→ **Assignment**: Could you copy every line of the data that contains "Paradigma"?

→ **Data provided**:
....................
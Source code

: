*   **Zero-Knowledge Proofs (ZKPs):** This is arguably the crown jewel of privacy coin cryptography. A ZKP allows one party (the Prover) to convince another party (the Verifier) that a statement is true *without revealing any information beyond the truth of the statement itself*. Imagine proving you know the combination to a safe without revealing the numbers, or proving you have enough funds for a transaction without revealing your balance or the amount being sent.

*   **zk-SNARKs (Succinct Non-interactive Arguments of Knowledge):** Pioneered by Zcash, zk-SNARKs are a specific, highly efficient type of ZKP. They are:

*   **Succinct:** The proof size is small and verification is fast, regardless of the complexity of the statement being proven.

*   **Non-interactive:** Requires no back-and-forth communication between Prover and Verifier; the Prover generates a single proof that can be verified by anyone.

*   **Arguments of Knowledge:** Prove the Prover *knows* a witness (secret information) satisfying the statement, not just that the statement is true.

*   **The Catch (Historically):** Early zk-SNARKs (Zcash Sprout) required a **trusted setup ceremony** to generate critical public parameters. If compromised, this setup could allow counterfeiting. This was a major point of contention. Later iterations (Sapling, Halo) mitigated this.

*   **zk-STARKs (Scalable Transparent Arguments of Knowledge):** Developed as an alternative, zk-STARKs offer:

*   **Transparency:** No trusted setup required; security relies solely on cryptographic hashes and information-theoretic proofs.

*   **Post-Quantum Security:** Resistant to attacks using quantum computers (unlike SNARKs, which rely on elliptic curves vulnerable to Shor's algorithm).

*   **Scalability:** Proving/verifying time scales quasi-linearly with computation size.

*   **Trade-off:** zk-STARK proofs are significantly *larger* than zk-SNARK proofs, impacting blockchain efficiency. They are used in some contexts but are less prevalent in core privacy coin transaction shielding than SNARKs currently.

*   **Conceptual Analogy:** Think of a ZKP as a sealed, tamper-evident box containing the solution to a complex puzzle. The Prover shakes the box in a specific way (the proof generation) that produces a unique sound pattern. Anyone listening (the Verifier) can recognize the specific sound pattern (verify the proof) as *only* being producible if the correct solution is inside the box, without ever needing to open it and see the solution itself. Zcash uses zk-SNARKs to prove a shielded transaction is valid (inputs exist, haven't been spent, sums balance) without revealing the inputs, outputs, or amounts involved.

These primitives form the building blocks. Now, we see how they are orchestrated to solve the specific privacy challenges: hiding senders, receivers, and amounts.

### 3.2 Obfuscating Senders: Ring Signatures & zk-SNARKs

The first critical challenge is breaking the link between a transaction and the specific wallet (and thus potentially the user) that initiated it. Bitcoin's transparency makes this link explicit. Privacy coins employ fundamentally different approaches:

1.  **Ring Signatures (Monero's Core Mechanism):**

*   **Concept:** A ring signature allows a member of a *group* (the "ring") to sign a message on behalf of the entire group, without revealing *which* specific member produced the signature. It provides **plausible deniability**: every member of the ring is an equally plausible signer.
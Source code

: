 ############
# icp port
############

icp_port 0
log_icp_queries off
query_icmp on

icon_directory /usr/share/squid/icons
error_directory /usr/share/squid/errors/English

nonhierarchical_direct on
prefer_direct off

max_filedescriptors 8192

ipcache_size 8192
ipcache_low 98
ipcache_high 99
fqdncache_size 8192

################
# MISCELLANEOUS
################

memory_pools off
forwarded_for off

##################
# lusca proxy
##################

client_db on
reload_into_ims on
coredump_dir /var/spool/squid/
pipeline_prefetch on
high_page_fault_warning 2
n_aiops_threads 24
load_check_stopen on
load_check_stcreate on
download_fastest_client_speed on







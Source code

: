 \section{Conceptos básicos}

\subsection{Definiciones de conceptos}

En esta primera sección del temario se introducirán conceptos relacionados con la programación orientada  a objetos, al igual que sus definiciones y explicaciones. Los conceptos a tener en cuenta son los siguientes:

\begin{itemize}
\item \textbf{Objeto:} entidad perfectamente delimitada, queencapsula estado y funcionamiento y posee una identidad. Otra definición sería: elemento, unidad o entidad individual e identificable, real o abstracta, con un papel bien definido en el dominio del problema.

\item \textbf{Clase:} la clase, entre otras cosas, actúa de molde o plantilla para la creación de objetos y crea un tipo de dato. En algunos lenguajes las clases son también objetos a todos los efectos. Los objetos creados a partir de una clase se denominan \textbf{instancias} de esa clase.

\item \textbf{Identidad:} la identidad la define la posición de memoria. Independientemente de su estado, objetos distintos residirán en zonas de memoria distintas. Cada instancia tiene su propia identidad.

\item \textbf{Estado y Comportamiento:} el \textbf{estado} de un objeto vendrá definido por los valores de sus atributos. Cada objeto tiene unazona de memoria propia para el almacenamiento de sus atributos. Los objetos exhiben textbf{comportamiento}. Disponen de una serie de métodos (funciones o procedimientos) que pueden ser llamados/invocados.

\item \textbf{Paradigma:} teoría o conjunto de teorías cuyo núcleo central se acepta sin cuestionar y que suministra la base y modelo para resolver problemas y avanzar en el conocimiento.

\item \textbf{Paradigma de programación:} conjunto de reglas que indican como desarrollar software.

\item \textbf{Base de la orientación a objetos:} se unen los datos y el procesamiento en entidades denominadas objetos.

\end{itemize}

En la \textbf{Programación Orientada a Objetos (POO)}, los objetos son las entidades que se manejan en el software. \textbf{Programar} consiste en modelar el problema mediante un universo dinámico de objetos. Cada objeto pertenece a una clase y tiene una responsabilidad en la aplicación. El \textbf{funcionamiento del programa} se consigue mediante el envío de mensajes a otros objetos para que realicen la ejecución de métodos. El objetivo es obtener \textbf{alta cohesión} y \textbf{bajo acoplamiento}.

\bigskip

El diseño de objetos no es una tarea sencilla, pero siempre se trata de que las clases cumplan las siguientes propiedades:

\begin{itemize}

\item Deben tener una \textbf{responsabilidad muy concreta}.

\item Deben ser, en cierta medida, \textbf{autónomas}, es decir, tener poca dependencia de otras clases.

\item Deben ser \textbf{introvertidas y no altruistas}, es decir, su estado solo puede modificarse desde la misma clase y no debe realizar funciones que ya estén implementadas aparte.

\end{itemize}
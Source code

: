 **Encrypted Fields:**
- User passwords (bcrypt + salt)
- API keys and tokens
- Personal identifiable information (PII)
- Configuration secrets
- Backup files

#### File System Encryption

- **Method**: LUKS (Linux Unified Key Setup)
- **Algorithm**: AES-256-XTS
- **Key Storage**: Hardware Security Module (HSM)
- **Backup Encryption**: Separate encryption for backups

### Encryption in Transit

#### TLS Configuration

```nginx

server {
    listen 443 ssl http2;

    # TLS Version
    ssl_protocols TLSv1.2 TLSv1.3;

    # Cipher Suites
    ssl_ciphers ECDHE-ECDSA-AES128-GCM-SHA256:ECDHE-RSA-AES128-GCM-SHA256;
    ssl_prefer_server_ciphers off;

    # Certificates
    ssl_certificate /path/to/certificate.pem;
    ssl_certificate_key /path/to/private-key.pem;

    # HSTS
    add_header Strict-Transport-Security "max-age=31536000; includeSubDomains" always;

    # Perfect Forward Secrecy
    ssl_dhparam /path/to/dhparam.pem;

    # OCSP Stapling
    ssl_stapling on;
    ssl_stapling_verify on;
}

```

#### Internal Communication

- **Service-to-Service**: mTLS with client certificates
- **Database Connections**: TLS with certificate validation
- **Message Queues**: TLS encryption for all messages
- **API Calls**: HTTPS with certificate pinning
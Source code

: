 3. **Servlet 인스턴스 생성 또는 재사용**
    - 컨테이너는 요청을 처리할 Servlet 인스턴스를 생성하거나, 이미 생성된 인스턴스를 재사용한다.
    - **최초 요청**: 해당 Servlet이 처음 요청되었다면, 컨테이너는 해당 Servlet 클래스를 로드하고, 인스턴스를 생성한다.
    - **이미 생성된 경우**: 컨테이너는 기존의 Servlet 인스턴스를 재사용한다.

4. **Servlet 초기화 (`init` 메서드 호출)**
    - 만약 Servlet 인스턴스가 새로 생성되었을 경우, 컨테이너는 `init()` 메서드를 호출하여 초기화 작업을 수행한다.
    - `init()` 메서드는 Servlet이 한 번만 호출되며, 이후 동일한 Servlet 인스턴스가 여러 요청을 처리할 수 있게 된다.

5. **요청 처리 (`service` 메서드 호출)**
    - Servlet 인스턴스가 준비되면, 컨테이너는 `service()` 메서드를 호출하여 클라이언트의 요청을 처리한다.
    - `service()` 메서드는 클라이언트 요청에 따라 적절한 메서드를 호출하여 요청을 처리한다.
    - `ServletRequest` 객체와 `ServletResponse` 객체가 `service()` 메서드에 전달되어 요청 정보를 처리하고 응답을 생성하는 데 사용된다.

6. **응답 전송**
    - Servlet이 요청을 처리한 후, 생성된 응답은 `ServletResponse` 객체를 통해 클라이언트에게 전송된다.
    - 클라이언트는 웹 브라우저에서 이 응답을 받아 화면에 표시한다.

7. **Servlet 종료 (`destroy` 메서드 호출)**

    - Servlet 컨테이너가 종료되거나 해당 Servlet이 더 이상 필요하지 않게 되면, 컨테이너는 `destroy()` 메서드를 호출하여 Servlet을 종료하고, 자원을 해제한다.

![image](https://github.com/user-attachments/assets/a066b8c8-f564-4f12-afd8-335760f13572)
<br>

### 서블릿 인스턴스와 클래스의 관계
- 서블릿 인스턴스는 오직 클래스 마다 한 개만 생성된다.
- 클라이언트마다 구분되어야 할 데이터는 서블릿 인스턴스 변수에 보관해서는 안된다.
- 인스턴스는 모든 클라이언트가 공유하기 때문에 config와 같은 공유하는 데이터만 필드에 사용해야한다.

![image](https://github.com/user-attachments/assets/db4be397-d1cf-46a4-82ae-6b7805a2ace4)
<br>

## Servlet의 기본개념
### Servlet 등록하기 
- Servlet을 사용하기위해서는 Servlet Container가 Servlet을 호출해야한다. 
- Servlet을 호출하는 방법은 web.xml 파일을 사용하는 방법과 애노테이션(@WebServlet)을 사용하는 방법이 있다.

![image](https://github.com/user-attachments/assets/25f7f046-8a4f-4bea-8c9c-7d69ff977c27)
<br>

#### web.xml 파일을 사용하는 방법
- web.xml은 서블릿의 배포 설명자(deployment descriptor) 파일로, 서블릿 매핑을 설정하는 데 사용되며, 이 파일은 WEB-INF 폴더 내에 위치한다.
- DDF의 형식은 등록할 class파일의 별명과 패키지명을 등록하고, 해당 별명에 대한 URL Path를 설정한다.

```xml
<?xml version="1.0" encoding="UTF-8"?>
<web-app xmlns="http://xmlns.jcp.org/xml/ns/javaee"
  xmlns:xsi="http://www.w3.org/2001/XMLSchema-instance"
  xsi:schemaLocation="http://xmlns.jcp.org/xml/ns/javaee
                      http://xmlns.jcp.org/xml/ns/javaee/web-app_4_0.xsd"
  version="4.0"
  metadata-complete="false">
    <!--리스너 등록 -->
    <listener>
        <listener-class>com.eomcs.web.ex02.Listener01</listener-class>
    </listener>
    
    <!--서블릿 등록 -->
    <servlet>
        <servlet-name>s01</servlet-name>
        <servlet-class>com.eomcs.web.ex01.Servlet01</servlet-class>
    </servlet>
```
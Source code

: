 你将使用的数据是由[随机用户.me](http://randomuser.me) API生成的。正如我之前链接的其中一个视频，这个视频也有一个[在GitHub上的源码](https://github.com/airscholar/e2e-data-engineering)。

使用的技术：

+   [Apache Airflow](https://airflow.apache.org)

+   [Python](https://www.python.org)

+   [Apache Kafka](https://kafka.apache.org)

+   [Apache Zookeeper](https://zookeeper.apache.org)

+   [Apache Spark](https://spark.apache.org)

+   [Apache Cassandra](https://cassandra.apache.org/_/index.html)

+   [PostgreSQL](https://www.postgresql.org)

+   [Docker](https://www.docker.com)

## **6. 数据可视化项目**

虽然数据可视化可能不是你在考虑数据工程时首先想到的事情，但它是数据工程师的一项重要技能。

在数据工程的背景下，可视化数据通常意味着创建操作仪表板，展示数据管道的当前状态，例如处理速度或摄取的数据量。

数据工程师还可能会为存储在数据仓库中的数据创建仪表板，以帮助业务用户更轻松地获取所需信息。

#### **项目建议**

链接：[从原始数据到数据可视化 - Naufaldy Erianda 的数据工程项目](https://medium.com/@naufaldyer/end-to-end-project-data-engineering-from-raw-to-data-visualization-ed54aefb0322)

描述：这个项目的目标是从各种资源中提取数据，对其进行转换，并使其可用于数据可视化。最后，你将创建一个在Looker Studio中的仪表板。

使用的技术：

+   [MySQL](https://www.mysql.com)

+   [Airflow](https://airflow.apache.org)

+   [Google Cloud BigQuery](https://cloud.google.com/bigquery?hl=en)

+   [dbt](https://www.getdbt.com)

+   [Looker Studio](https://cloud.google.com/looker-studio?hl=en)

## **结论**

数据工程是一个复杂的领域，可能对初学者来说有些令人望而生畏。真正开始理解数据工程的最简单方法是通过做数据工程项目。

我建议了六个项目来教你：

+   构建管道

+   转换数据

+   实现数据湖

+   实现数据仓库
....................
→ **Solved exercise**:
\item \textbf{Paradigma:} teoría o conjunto de teorías cuyo núcleo central se acepta sin cuestionar y que suministra la base y modelo para resolver problemas y avanzar en el conocimiento.
\item \textbf{Paradigma de programación:} conjunto de reglas que indican como desarrollar software.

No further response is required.